Some older workers are retiring earlier than they had planned, a trend that could accelerate if the city provides incentives to encourage them to leave their jobs. While some people leaving the workforce look forward to a life of leisure, others will be forced to scramble for health insurance, dip into savings and receive lower Social Security benefits than they otherwise would have.

Adi Talwar

Companies like Bloomingdales have agreed to provide transition packages to make it easier for employees to retire early.

Last July, Susan Ruel was working from her Manhattan apartment as a digital manager for a small health-care organization. ”I had been very busy,” Ruel recalls.

Then she and her colleagues were summoned to a Zoom meeting. “They told us that now that they had more information about the state budget, they needed to do payroll cuts and some layoffs,” she remembers. Ruel, 66, a communications professional and journalist, was among them. 

Although the organization had had its ups and downs, Ruel says the loss of her job felt abrupt. In the time since, Ruel has done a lot of political volunteer work, tended to personal business and considered her future. She says she would like to return to paid work but knows that—despite her extensive resume—the economy, her age and changes in her field could make that difficult. “I want to be very selective,” Ruel says.

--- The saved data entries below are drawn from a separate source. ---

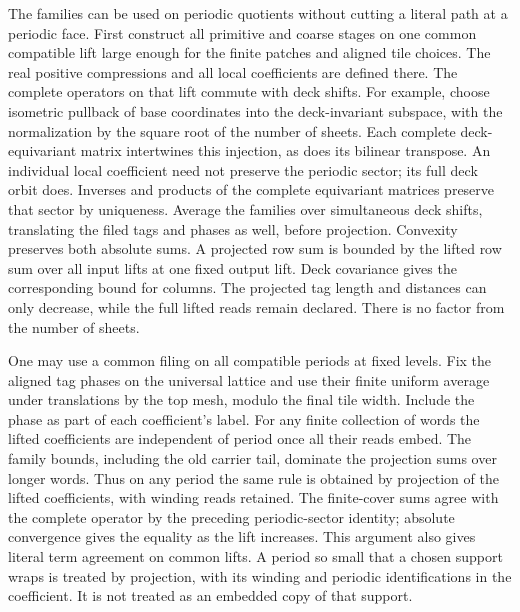 \documentclass[11pt,letterpaper,reqno]{amsart}
\numberwithin{equation}{section}
\theoremstyle{definition}
\theoremstyle{remark}
\begin{document}
The families can be used on periodic quotients without cutting a literal path at a periodic face. First construct all primitive and coarse stages on one common compatible lift large enough for the finite patches and aligned tile choices. The real positive compressions and all local coefficients are defined there. The complete operators on that lift commute with deck shifts. For example, choose isometric pullback of base coordinates into the deck-invariant subspace, with the normalization by the square root of the number of sheets. Each complete deck-equivariant matrix intertwines this injection, as does its bilinear transpose. An individual local coefficient need not preserve the periodic sector; its full deck orbit does. Inverses and products of the complete equivariant matrices preserve that sector by uniqueness. Average the families over simultaneous deck shifts, translating the filed tags and phases as well, before projection. Convexity preserves both absolute sums. A projected row sum is bounded by the lifted row sum over all input lifts at one fixed output lift. Deck covariance gives the corresponding bound for columns. The projected tag length and distances can only decrease, while the full lifted reads remain declared. There is no factor from the number of sheets.

One may use a common filing on all compatible periods at fixed levels. Fix the aligned tag phases on the universal lattice and use their finite uniform average under translations by the top mesh, modulo the final tile width. Include the phase as part of each coefficient's label. For any finite collection of words the lifted coefficients are independent of period once all their reads embed. The family bounds, including the old carrier tail, dominate the projection sums over longer words. Thus on any period the same rule is obtained by projection of the lifted coefficients, with winding reads retained. The finite-cover sums agree with the complete operator by the preceding periodic-sector identity; absolute convergence gives the equality as the lift increases. This argument also gives literal term agreement on common lifts. A period so small that a chosen support wraps is treated by projection, with its winding and periodic identifications in the coefficient. It is not treated as an embedded copy of that support.
\end{document}
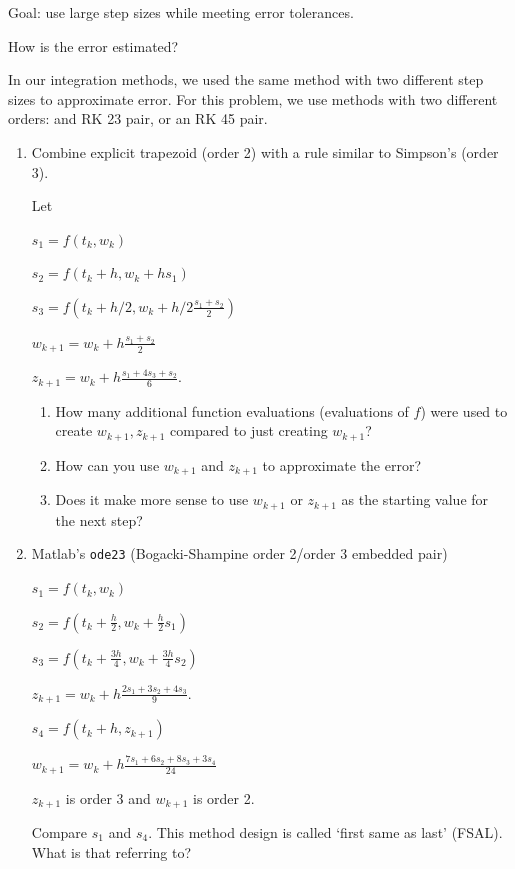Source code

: \documentclass[12pt,letterpaper,noanswers]{exam}
\begin{document}
Goal: use large step sizes while meeting error tolerances.

How is the error estimated?

In our integration methods, we used the same method with two different step sizes to approximate error.  For this problem, we use methods with two different orders: and RK 23 pair, or an RK 45 pair.

\begin{enumerate}[resume]
\item Combine explicit trapezoid (order 2) with a rule similar to Simpson's (order 3).

Let

$s_1 = f(t_k,w_k)$

$s_2 = f(t_k + h, w_k + hs_1)$

$s_3 = f\left(t_k+ h/2, w_k + h/2\frac{s_1+s_2}{2}\right)$

$w_{k+1} = w_k + h\frac{s_1+s_2}{2}$

$z_{k+1} = w_k + h\frac{s_1+4s_3+s_2}{6}$.

\begin{enumerate}
\item How many additional function evaluations (evaluations of $f$) were used to create $w_{k+1}, z_{k+1}$ compared to just creating $w_{k+1}$?

\item How can you use $w_{k+1}$ and $z_{k+1}$ to approximate the error?

\item Does it make more sense to use $w_{k+1}$ or $z_{k+1}$ as the starting value for the next step?
\end{enumerate}
\item Matlab's \texttt{ode23} (Bogacki-Shampine order 2/order 3 embedded pair)

$s_1 = f(t_k,w_k)$

$s_2 = f(t_k + \frac{h}{2}, w_k + \frac{h}{2}s_1)$

$s_3 = f(t_k + \frac{3h}{4}, w_k + \frac{3h}{4}s_2)$

$z_{k+1} = w_k + h\frac{2s_1+3s_2+4s_3}{9}$.

$s_4 = f(t_k+ h, z_{k+1})$

$w_{k+1} = w_k + h\frac{7s_1+6s_2+8s_3+3s_4}{24}$

$z_{k+1}$ is order 3 and $w_{k+1}$ is order 2.

Compare $s_1$ and $s_4$.  This method design is called `first same as last' (FSAL).  What is that referring to?

\end{enumerate}
\end{document}
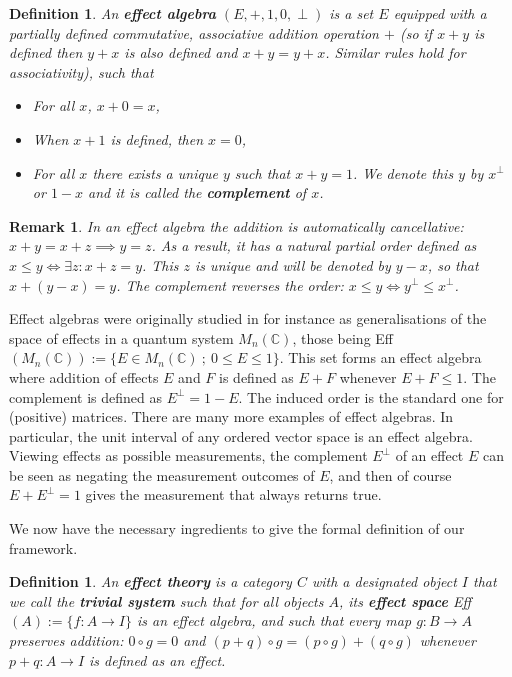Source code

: \documentclass[a4paper,onecolumn,10pt,accepted=2019-05-03, issue=1, volume=1, shorttitle=papers/compositionality-1-1]{compositionalityarticle}
\newcounter{counter}
\numberwithin{counter}{section}
\newtheorem{definition}[counter]{Definition}
\newtheorem{remark}[counter]{Remark}
\newcommand{\C}{\mathbb{C}}
\begin{document}
\begin{definition}
	An \textbf{effect algebra} $(E,+,1,0,\perp)$ is a set $E$ equipped with a partially defined commutative, associative addition operation $+$ (so if $x+y$ is defined then $y+x$ is also defined and $x+y=y+x$. Similar rules hold for associativity), such that 
    \begin{itemize}
        \item For all $x$, $x+0=x$,
        \item When $x+1$ is defined, then $x=0$,
        \item For all $x$ there exists a unique $y$ such that $x+y=1$. We denote this $y$ by $x^\perp$ or $1-x$ and it is called the \textbf{complement} of $x$.
    \end{itemize}
\end{definition}
\begin{remark}
    In an effect algebra the addition is automatically cancellative: $x+y=x+z\implies y=z$. As a result, it has a natural partial order defined as $x\leq y\iff \exists z: x+z=y$. This $z$ is unique and will be denoted by $y-x$, so that $x+(y-x) = y$. The complement reverses the order: $x\leq y \iff y^\perp \leq x^\perp$.
\end{remark}

Effect algebras were originally studied in for instance \cite{foulis1994effect,bennett1997interval} as generalisations of the space of effects in a quantum system $M_n(\C)$, those being Eff$(M_n(\C)):= \{ E\in M_n(\C)~;~ 0\leq E\leq 1\}$. This set forms an effect algebra where addition of effects $E$ and $F$ is defined as $E+F$ whenever $E+F\leq 1$. The complement is defined as $E^\perp = 1-E$. The induced order is the standard one for (positive) matrices. There are many more examples of effect algebras. In particular, the unit interval of any ordered vector space is an effect algebra. Viewing effects as possible measurements, the complement $E^\perp$ of an effect $E$ can be seen as negating the measurement outcomes of $E$, and then of course $E+E^\perp = 1$ gives the measurement that always returns true.

We now have the necessary ingredients to give the formal definition of our framework.

\begin{definition}
	An \textbf{effect theory} is a category $C$ with a designated object $I$ that we call the \textbf{trivial system} such that for all objects $A$, its \textbf{effect space} Eff$(A):=\{f:A\rightarrow I\}$ is an effect algebra, and such that every map $g:B\rightarrow A$ preserves addition: $0\circ g = 0$ and $(p+q)\circ g = (p\circ g)+(q\circ g)$ whenever $p+q: A\rightarrow I$ is defined as an effect.
\end{definition}
\end{document}
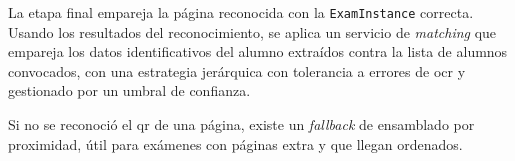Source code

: La etapa final empareja la página reconocida con la \texttt{ExamInstance}
correcta. Usando los resultados del reconocimiento, se aplica un servicio
de \textit{matching} que empareja los datos identificativos del alumno
extraídos contra la lista de alumnos convocados, con una estrategia
jerárquica con tolerancia a errores de \acs{ocr} y gestionado por un
umbral de confianza.

Si no se reconoció el \acs{qr} de una página, existe un \textit{fallback}
de ensamblado por proximidad, útil para exámenes con páginas extra y que
llegan ordenados.
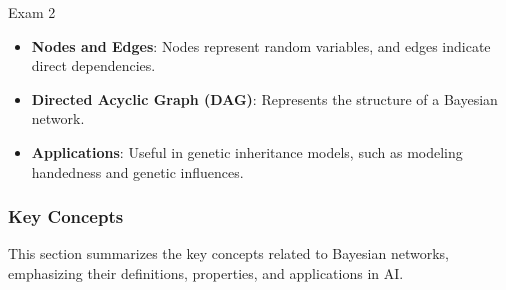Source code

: \begin{examnotes}{Exam 2}
\begin{highlight}
        \begin{itemize}
            \item \textbf{Nodes and Edges}: Nodes represent random variables, and edges indicate direct dependencies.
            \item \textbf{Directed Acyclic Graph (DAG)}: Represents the structure of a Bayesian network.
            \item \textbf{Applications}: Useful in genetic inheritance models, such as modeling handedness and genetic influences.
        \end{itemize}
    \end{highlight}
    
    \subsubsection*{Key Concepts}
    
    \begin{highlight}
        This section summarizes the key concepts related to Bayesian networks, emphasizing their definitions, properties, and applications in AI.
        

\end{highlight}
\end{examnotes}
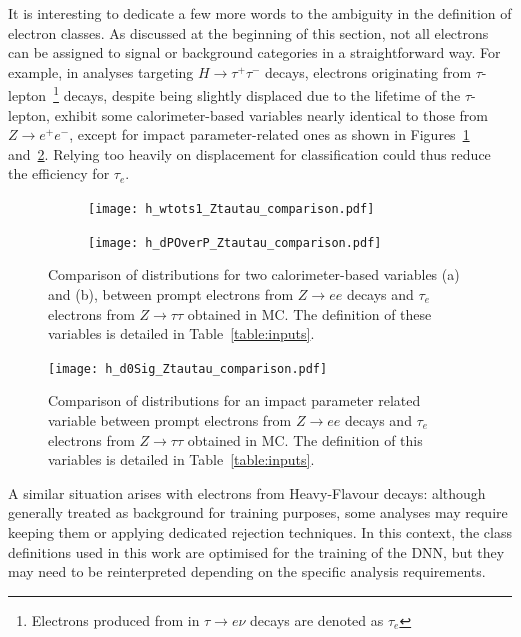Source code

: It is interesting to dedicate a few more words to the ambiguity in the definition of electron classes. As discussed at the beginning of this section, not all electrons can be assigned to signal or background categories in a straightforward way. For example, in analyses targeting $H \rightarrow \tau^+\tau^-$ decays, electrons originating from $\tau$-lepton~\footnote{Electrons produced from in $\tau \to e \nu$ decays are denoted as $\tau_{e}$} decays, despite being slightly displaced due to the lifetime of the $\tau$-lepton, exhibit some calorimeter-based variables nearly identical to those from $Z \rightarrow e^{+}e^{-}$, except for impact parameter-related ones as shown in Figures~\ref{fig:compare} and~\ref{fig:compare2}. Relying too heavily on displacement for classification could thus reduce the efficiency for $\tau_e$. 
\begin{figure}[htbp]
  \centering
  \begin{subfigure}[b]{0.495\textwidth}
      \texttt{[image: h\_wtots1\_Ztautau\_comparison.pdf]}
      \caption{}
  \end{subfigure}
  \begin{subfigure}[b]{0.495\textwidth}
      \texttt{[image: h\_dPOverP\_Ztautau\_comparison.pdf]}
      \caption{}
  \end{subfigure}
  \caption{Comparison of distributions for two calorimeter-based variables (a) and (b), between prompt electrons from $Z \rightarrow ee$ decays and $\tau_{e}$ electrons from $Z \rightarrow \tau\tau$ obtained in MC. The definition of these variables is detailed in Table~\ref{table:inputs}.}
  \label{fig:compare}
\end{figure}


\begin{figure}[htbp]
  \centering
  \texttt{[image: h\_d0Sig\_Ztautau\_comparison.pdf]}
  \caption{Comparison of distributions for an impact parameter related variable between prompt electrons from $Z \rightarrow ee$ decays and $\tau_{e}$ electrons from $Z \rightarrow \tau\tau$ obtained in MC. The definition of this variables is detailed in Table~\ref{table:inputs}.}
  \label{fig:compare2}
\end{figure}
A similar situation arises with electrons from Heavy-Flavour decays: although generally treated as background for training purposes, some analyses may require keeping them or applying dedicated rejection techniques. In this context, the class definitions used in this work are optimised for the training of the DNN, but they may need to be reinterpreted depending on the specific analysis requirements.


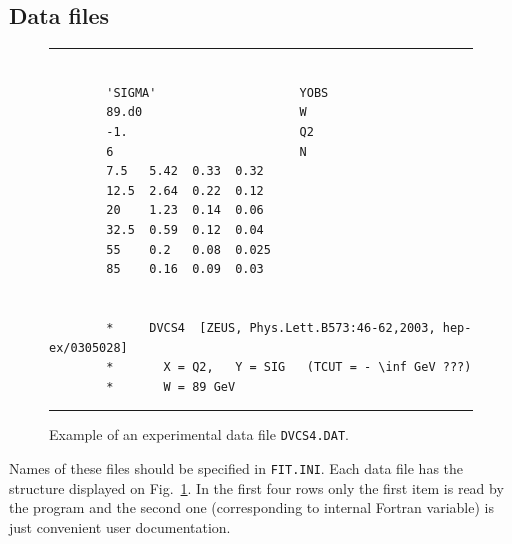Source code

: \documentclass[12pt]{article}
\begin{document}
\subsection{Data files}

\begin{figure}[t]
\begin{center}
\hrule
\begin{verbatim}

        'SIGMA'                    YOBS
        89.d0                      W
        -1.                        Q2
        6                          N
        7.5   5.42  0.33  0.32 
        12.5  2.64  0.22  0.12 
        20    1.23  0.14  0.06 
        32.5  0.59  0.12  0.04 
        55    0.2   0.08  0.025 
        85    0.16  0.09  0.03


        *     DVCS4  [ZEUS, Phys.Lett.B573:46-62,2003, hep-ex/0305028]
        *       X = Q2,   Y = SIG   (TCUT = - \inf GeV ???)
        *       W = 89 GeV

\end{verbatim}
\hrule
\end{center}
\caption{Example of an experimental data file \texttt{DVCS4.DAT}.}
\label{fig:DVCS4.DAT}
\end{figure}

Names of these files should be specified in \texttt{FIT.INI}.
Each data file has the structure displayed on Fig.~\ref{fig:DVCS4.DAT}. In the first
four rows only the first item is read by the program and the second one
(corresponding to internal Fortran variable) is just convenient user
documentation.
\end{document}
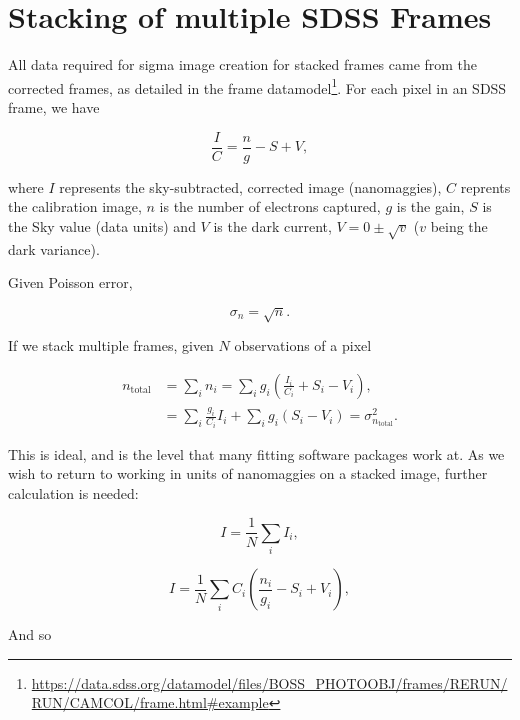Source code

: \documentclass[../main.tex]{subfiles}
\begin{document}
\section{Stacking of multiple SDSS Frames}
\label{appendix:frame_stacking}

 All data required for sigma image creation for stacked frames came from the corrected frames, as detailed in the frame datamodel\footnote{\url{https://data.sdss.org/datamodel/files/BOSS_PHOTOOBJ/frames/RERUN/RUN/CAMCOL/frame.html\#example}}. For each pixel in an SDSS frame, we have

\begin{equation}
\frac{I}{C} = \frac{n}{g} - S + V,
\end{equation}

where $I$ represents the sky-subtracted, corrected image (nanomaggies), $C$ reprents the calibration image, $n$ is the number of electrons captured, $g$ is the gain, $S$ is the Sky value (data units) and $V$ is the dark current, $V = 0 ± \sqrt{v}$ ($v$ being the dark variance).

Given Poisson error,

\begin{equation}
\sigma_n = \sqrt{n}.
\end{equation}

If we stack multiple frames, given $N$ observations of a pixel

\begin{equation}
  \begin{aligned}
n_\mathrm{total} &= \sum_i{n_i} = \sum_i g_i\left(\frac{I_i}{C_i} + S_i - V_i\right),\\
                 &= \sum_{i}\frac{g_i}{C_i}I_i + \sum_i{g_i \left(S_i - V_i\right)} = \sigma_{n_\mathrm{total}}^2.
  \end{aligned}
\end{equation}

This is ideal, and is the level that many fitting software packages work at. As we wish to return to working in units of nanomaggies on a stacked image, further calculation is needed:

\begin{equation}
I = \frac{1}{N}\sum_i I_i,
\end{equation}

\begin{equation}
I = \frac{1}{N}\sum_i C_i\left(\frac{n_i}{g_i} - S_i + V_i\right),
\end{equation}

And so
\end{document}
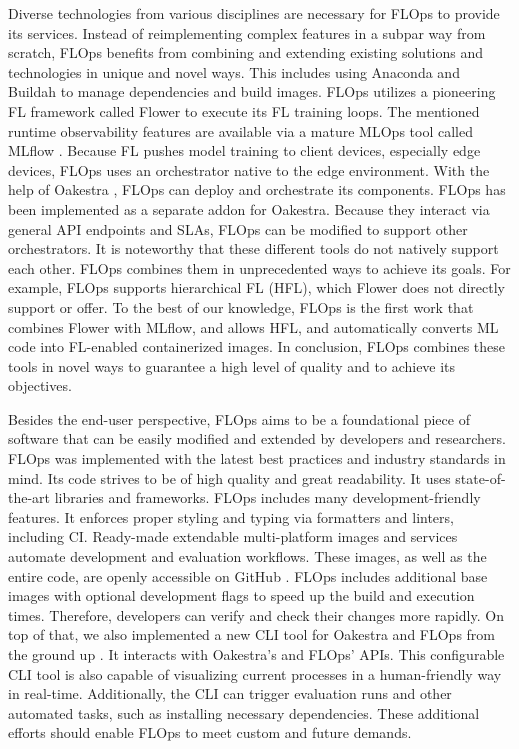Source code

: Diverse technologies from various disciplines are necessary for FLOps to provide its services.
Instead of reimplementing complex features in a subpar way from scratch, FLOps benefits from combining and extending existing solutions and technologies in unique and novel ways.
This includes using Anaconda \cite{anaconda_docs} and Buildah \cite{buildah_homepage} to manage dependencies and build images.
FLOps utilizes a pioneering FL framework called Flower \cite{flower_docs} to execute its FL training loops.
The mentioned runtime observability features are available via a mature MLOps tool called MLflow \cite{mlflow_docs}.
Because FL pushes model training to client devices, especially edge devices, FLOps uses an orchestrator native to the edge environment.
With the help of Oakestra \cite{paper:oakestra_usenix}, FLOps can deploy and orchestrate its components.
FLOps has been implemented as a separate addon for Oakestra.
Because they interact via general API endpoints and SLAs, FLOps can be modified to support other orchestrators.
It is noteworthy that these different tools do not natively support each other.
FLOps combines them in unprecedented ways to achieve its goals.
For example, FLOps supports hierarchical FL (HFL), which Flower does not directly support or offer.
To the best of our knowledge, FLOps is the first work that combines Flower with MLflow, and allows HFL, and automatically converts ML code into FL-enabled containerized images.
In conclusion, FLOps combines these tools in novel ways to guarantee a high level of quality and to achieve its objectives.

Besides the end-user perspective, FLOps aims to be a foundational piece of software that can be easily modified and extended by developers and researchers.
FLOps was implemented with the latest best practices and industry standards in mind.
Its code strives to be of high quality and great readability.
It uses state-of-the-art libraries and frameworks.
FLOps includes many development-friendly features.
It enforces proper styling and typing via formatters and linters, including CI.
Ready-made extendable multi-platform images and services automate development and evaluation workflows.
These images, as well as the entire code, are openly accessible on GitHub \cite{flops_code}.
FLOps includes additional base images with optional development flags to speed up the build and execution times.
Therefore, developers can verify and check their changes more rapidly.
On top of that, we also implemented a new CLI tool for Oakestra and FLOps from the ground up \cite{cli_code}.
It interacts with Oakestra's and FLOps' APIs.
This configurable CLI tool is also capable of visualizing current processes in a human-friendly way in real-time.
Additionally, the CLI can trigger evaluation runs and other automated tasks, such as installing necessary dependencies.
These additional efforts should enable FLOps to meet custom and future demands.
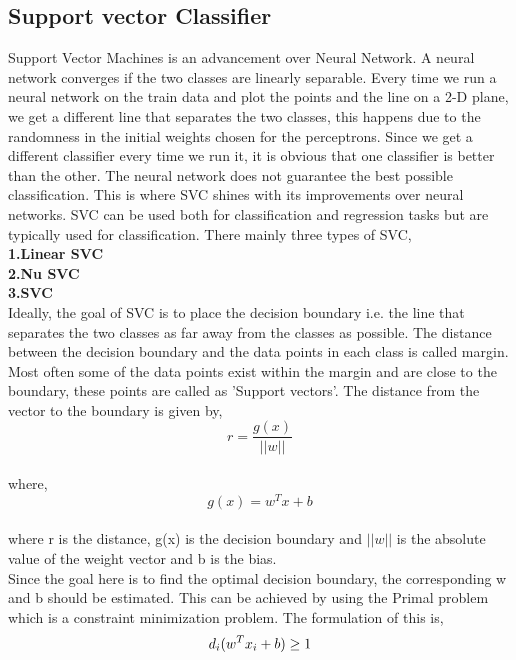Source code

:\documentclass[sigconf]{acmart}
\begin{document}
\subsection{Support vector Classifier}
Support Vector Machines is an advancement over Neural Network. A neural network converges if the two classes are linearly separable. Every time we run a neural network on the train data and plot the points and the line on a 2-D plane, we get a different line that separates the two classes, this happens due to the randomness in the initial weights chosen for the perceptrons. Since we get a different classifier every time we run it, it is obvious that one classifier is better than the other. The neural network does not guarantee the best possible classification. This is where SVC shines with its improvements over neural networks. SVC can be used both for classification and regression tasks but are typically used for classification. There mainly three types of SVC,\cite{Williamson2}\\
\textbf{1.Linear SVC}\\
\textbf{2.Nu SVC}\\
\textbf{3.SVC}\\
Ideally, the goal of SVC is to place the decision boundary i.e. the line that separates the two classes as far away from the classes as possible. The distance between the decision boundary and the data points in each class is called margin. Most often some of the data points exist within the margin and are close to the boundary, these points are called as 'Support vectors'. The distance from the vector to the boundary is given by,\cite{Williamson2}\\
\begin{equation}
    r = \frac{g(x)}{||w||}
\end{equation} \\
where,\\
\begin{equation}
    g(x) = w^Tx+b
\end{equation}\\
where r is the distance, g(x) is the decision boundary and $||w||$ is the absolute value of the weight vector and b is the bias.\\
Since the goal here is to find the optimal decision boundary, the corresponding w and b should be estimated. This can be achieved by using the Primal problem which is a constraint minimization problem. The formulation of this is,\cite{Williamson2}\\
\begin{equation}
    d_i(w^Tx_i +b) \geq 1\\
\end{equation}
\end{document}
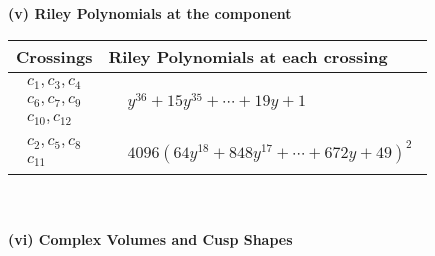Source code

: \documentclass[1p]{elsarticle_modified}
\theoremstyle{definition}
\begin{document}
\newpage\renewcommand{\arraystretch}{1}
\flushleft \textbf{(v) Riley Polynomials at the component}\newline \\
\begin{tabular}{m{50pt}|m{274pt}}
Crossings & \hspace{64pt}Riley Polynomials at each crossing \\
\hline $$\begin{aligned}c_{1},c_{3},c_{4}\\c_{6},c_{7},c_{9}\\c_{10},c_{12}\end{aligned}$$&$\begin{aligned}
&y^{36}+15 y^{35}+\cdots+19 y+1
\end{aligned}$\\
\hline $$\begin{aligned}c_{2},c_{5},c_{8}\\c_{11}\end{aligned}$$&$\begin{aligned}
&4096(64 y^{18}+848 y^{17}+\cdots+672 y+49)^{2}
\end{aligned}$\\
\hline
\end{tabular}\\~\\
\newpage\flushleft \textbf{(vi) Complex Volumes and Cusp Shapes}
\end{document}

Nine months into a recession that has cost New York City more than half a million private-sector jobs, many older workers, like Ruel, find themselves out of work and wondering about their futures. Some are retiring earlier than they had planned, a trend that could accelerate if the city provides incentives to encourage older workers to leave their jobs. While some people leaving the workforce look forward to a life of leisure, others will be forced to scramble for health insurance, dip into savings and receive lower Social Security benefits than they otherwise would have.

“We’re going to see more people struggling in retirement in the future,” says Richard W. Johnson, a senior fellow at the Urban Institute. “We’re going to see more inequality in retirement as a result of this.”

The full impact of the COVID-induced recession of 2020 will not be known for years, but, while young people starting their work lives have been hard hit, the economic crisis is also having a disproportionate effect on workers aged 55 or over, particularly Black, Asian and Latino workers and those with less education.

“A lot of people expected job losses this time around would mirror the Great Recession, [when] old people were less likely to lose their jobs,” says Christian González-Rivera, director of strategic policy initiatives at the Brookdale Center for Healthy Aging. But in the pandemic, older workers have been more likely to lose or leave their jobs—losses that can be hard to regain. “Evidence is pretty clear that when an older worker loses their job they are unlikely to get a job at a similar pay rate for a very long time,” he says.